Activity.
Please output, without any change, the lines of the material below from the very first through the one with "<td>-10 (1.7%)".

The input.
****

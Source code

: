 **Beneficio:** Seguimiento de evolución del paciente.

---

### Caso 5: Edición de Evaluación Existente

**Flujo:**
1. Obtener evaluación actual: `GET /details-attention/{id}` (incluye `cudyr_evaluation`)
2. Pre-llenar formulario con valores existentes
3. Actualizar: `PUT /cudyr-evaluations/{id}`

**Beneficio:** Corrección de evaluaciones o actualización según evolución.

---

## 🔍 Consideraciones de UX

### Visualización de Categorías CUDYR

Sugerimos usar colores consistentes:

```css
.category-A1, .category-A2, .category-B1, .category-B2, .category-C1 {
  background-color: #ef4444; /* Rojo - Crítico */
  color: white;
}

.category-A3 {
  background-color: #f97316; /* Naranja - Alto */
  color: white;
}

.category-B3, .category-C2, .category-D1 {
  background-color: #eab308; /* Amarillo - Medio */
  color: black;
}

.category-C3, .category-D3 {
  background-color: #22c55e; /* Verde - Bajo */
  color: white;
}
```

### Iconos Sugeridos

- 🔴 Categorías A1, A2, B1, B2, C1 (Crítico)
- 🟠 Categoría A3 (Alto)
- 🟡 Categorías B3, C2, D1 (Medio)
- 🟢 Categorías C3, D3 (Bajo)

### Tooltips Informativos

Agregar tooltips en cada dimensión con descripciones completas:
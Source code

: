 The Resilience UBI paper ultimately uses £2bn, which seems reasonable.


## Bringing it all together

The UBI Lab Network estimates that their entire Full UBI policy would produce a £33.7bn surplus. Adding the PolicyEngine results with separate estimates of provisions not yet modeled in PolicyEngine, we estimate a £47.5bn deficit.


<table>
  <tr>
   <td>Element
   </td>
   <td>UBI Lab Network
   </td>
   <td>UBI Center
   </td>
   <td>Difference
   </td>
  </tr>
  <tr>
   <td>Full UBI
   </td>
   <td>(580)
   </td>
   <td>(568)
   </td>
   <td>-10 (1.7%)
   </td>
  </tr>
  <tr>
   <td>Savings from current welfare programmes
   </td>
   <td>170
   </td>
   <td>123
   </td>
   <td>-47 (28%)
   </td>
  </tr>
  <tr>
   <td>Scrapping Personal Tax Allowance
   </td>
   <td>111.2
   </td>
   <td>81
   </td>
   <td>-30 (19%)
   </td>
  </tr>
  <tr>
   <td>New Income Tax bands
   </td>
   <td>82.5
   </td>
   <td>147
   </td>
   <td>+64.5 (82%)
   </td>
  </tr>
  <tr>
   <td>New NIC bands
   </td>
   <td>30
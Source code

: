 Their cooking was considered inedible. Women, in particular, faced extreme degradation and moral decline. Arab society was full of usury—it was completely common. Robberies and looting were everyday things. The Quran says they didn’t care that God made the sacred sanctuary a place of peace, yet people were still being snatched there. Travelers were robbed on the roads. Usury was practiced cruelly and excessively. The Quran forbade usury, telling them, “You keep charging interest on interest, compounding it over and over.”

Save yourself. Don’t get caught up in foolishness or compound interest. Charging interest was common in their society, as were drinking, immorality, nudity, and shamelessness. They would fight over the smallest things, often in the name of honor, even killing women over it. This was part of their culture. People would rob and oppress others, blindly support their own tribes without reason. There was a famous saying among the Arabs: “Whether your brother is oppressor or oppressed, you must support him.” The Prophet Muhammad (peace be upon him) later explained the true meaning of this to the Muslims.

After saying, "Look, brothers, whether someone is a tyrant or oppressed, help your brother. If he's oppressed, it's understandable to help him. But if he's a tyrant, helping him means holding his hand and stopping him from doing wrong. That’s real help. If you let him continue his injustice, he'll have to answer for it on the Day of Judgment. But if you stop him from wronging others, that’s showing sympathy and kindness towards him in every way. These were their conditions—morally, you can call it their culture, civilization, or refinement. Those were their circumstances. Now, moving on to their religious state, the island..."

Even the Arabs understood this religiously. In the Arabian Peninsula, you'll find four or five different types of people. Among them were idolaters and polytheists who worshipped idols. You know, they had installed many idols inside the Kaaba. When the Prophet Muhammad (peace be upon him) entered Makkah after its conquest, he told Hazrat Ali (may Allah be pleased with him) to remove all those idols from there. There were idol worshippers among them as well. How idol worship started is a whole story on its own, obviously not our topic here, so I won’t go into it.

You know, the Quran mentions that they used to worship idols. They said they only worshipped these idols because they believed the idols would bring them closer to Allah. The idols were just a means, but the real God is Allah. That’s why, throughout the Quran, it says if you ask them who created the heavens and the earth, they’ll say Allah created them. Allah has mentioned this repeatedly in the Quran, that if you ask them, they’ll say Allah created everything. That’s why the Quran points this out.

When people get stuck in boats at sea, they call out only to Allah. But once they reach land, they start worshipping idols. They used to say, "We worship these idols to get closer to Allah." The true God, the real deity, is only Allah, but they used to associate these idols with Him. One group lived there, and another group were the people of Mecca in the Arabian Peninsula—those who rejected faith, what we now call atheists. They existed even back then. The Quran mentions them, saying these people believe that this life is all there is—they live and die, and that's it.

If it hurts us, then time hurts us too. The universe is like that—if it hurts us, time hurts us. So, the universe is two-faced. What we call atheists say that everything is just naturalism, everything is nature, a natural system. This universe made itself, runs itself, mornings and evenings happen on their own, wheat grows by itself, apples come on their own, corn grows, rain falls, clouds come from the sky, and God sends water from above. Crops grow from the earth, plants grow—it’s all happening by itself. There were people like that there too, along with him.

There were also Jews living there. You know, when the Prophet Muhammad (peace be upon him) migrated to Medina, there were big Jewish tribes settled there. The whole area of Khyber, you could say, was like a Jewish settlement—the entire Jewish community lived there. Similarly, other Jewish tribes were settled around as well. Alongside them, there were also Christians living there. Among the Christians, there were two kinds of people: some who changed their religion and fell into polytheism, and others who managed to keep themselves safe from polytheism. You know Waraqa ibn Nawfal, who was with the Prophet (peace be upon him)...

****

Answer space.
Source code

: **Beneficio:** Seguimiento de evolución del paciente.

---

### Caso 5: Edición de Evaluación Existente

**Flujo:**
1. Obtener evaluación actual: `GET /details-attention/{id}` (incluye `cudyr_evaluation`)
2. Pre-llenar formulario con valores existentes
3. Actualizar: `PUT /cudyr-evaluations/{id}`

**Beneficio:** Corrección de evaluaciones o actualización según evolución.

---

## 🔍 Consideraciones de UX

### Visualización de Categorías CUDYR

Sugerimos usar colores consistentes:

```css
.category-A1, .category-A2, .category-B1, .category-B2, .category-C1 {
  background-color: #ef4444; /* Rojo - Crítico */
  color: white;
}

.category-A3 {
  background-color: #f97316; /* Naranja - Alto */
  color: white;
}

.category-B3, .category-C2, .category-D1 {
  background-color: #eab308; /* Amarillo - Medio */
  color: black;
}

.category-C3, .category-D3 {
  background-color: #22c55e; /* Verde - Bajo */
  color: white;
}
```

### Iconos Sugeridos

- 🔴 Categorías A1, A2, B1, B2, C1 (Crítico)
- 🟠 Categoría A3 (Alto)
- 🟡 Categorías B3, C2, D1 (Medio)
- 🟢 Categorías C3, D3 (Bajo)

### Tooltips Informativos

Agregar tooltips en cada dimensión con descripciones completas:
Source code

: The Resilience UBI paper ultimately uses £2bn, which seems reasonable.


## Bringing it all together

The UBI Lab Network estimates that their entire Full UBI policy would produce a £33.7bn surplus. Adding the PolicyEngine results with separate estimates of provisions not yet modeled in PolicyEngine, we estimate a £47.5bn deficit.


<table>
  <tr>
   <td>Element
   </td>
   <td>UBI Lab Network
   </td>
   <td>UBI Center
   </td>
   <td>Difference
   </td>
  </tr>
  <tr>
   <td>Full UBI
   </td>
   <td>(580)
   </td>
   <td>(568)
   </td>
   <td>-10 (1.7%)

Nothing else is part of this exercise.